In the Carnegie Hall bar and Joe Romano's Restaurant around the corner, many an oldtimer with a battered fiddle case shook his head sadly over his beer. Summer was over for the Philharmonic orchestra; it had been about as quiet as a monsoon. The open-air season at Manhattan's Lewisohn Stadium had piled up the largest deficit in the orchestra's 25-year history, most of which is written in red ink. Dimmed out as an air-raid precaution, the outdoor stadium had been plagued nightly by the whir of airplane motors. A bolt of lightning had demolished the sound shell on the stadium stage. The final concert had ended in a steady drizzle of rain, with seven violinists sadly sticking to their posts and moistly fiddling Auld Lang Syne. There was not a dry aisle in the amphitheater.

No sooner had the stadium season reached this amphibious end than General Manager Arthur Judson announced a shake-up among the Philharmonic's most important and highest-paid wind players. Trumpeter Harry Glantz, U.S. champion in his class, was promptly snapped up by the rival NBC Orchestra. Massive Flutist John Amans, famed for his ability to make his tootling instrument boom like a church organ, was retired, replaced by the NBC Orchestra's Pennsylvania-born John Wummer. World's champion French Horn Player Bruno Jaenicke, suffering from a heart ailment, prepared to spend the rest of his career sitting on the sidelines while a younger man, Rudolph Puletz Jr., did most of his puffing for him.

Most radical change in the Philharmonic's ranks, the engagement of a new first trombonist named William Jack Satterfield, caused heated comment not only among Carnegie Hall's long hairs but throughout the music marts of Broadway's dance-band industry.
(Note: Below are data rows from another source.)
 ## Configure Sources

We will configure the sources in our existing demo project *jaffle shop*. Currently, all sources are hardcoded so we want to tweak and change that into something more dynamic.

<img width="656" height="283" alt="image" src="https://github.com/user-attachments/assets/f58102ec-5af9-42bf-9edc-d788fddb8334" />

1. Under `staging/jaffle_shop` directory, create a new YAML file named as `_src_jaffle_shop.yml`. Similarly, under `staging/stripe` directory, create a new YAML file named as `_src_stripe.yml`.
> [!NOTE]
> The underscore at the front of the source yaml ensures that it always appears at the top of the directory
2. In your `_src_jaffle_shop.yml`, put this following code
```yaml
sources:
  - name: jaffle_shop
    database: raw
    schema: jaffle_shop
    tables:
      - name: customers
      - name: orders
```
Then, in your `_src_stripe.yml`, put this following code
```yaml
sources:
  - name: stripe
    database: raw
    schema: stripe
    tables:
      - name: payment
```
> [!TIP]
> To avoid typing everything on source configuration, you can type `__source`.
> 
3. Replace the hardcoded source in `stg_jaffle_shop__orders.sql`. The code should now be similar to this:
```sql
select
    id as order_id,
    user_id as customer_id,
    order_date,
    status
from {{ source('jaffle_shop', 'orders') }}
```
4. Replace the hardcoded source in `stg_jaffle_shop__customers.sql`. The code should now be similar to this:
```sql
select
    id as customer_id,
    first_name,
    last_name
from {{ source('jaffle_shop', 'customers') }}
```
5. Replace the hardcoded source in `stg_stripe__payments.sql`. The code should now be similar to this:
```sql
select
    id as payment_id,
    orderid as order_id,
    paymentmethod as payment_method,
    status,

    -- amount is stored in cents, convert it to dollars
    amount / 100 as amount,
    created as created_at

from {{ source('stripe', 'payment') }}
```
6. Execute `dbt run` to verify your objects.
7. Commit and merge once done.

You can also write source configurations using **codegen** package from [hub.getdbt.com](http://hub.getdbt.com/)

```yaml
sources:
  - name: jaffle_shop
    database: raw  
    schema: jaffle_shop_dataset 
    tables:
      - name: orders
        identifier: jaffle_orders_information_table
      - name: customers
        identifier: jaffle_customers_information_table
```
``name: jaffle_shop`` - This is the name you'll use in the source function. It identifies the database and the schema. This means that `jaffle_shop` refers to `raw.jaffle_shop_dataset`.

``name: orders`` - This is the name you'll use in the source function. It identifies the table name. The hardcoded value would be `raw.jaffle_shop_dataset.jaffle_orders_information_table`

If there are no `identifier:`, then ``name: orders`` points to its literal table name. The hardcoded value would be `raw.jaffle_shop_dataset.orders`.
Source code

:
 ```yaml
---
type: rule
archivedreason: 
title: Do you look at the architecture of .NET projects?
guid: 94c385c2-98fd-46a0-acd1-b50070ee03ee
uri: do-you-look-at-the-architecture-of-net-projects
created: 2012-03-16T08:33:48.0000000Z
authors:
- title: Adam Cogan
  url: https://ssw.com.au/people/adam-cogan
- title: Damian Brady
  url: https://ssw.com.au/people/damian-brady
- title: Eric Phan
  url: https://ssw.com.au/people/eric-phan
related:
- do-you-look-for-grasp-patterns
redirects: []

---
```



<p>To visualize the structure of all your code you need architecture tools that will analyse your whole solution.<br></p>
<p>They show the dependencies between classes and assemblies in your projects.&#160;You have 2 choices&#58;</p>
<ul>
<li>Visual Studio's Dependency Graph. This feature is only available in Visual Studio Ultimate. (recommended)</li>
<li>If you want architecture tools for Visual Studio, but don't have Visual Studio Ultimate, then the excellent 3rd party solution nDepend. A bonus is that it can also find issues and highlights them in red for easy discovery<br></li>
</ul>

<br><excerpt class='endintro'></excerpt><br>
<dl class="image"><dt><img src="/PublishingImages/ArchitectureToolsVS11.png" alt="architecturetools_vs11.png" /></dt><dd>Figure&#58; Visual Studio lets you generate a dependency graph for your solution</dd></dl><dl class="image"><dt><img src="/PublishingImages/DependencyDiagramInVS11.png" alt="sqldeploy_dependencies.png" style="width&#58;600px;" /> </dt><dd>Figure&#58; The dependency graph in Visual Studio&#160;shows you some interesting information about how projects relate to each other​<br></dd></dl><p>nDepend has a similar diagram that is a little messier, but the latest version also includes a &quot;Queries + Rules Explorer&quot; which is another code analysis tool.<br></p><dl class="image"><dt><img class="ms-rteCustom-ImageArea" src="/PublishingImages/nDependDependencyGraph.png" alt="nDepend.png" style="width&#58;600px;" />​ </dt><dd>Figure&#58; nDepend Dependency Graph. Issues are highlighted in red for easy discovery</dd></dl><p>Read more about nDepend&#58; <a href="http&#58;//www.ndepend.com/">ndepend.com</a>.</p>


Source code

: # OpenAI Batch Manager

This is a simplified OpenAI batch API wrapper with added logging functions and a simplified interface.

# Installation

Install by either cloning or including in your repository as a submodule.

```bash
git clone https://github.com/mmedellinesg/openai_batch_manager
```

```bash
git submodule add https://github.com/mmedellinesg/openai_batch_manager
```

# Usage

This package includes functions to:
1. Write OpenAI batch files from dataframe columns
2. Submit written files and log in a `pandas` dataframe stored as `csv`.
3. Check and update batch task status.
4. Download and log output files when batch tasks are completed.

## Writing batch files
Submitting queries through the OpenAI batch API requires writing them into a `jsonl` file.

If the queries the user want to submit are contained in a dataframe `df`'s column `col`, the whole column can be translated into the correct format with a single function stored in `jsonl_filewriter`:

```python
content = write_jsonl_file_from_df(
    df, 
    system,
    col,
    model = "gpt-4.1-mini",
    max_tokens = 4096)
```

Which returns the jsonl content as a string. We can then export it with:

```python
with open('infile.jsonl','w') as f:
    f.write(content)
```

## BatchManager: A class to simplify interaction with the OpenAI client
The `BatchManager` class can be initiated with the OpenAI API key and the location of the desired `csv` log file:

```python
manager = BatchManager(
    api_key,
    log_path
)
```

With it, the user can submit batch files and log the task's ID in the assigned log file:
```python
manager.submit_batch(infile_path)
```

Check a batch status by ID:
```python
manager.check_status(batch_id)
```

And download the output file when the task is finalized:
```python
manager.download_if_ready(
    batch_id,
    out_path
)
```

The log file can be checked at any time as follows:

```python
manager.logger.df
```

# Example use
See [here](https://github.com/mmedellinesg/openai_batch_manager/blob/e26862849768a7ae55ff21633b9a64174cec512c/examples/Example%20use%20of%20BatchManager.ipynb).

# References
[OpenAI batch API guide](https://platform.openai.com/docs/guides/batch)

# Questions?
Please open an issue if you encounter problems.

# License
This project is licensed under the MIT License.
No highbrow, Trombonist Satterfield, son of a West-Virginia farmer, is famed, not for symphonic and operatic tromboning, but for his hot riffs as a member of Raymond Paige's "Young Americans" and several well-known U.S. dance bands. Never before (except in the case of one obscure drum & cymbal player) had the august Philharmonic unbent its classical dignity so far as to hire a former U.S. jazz artist.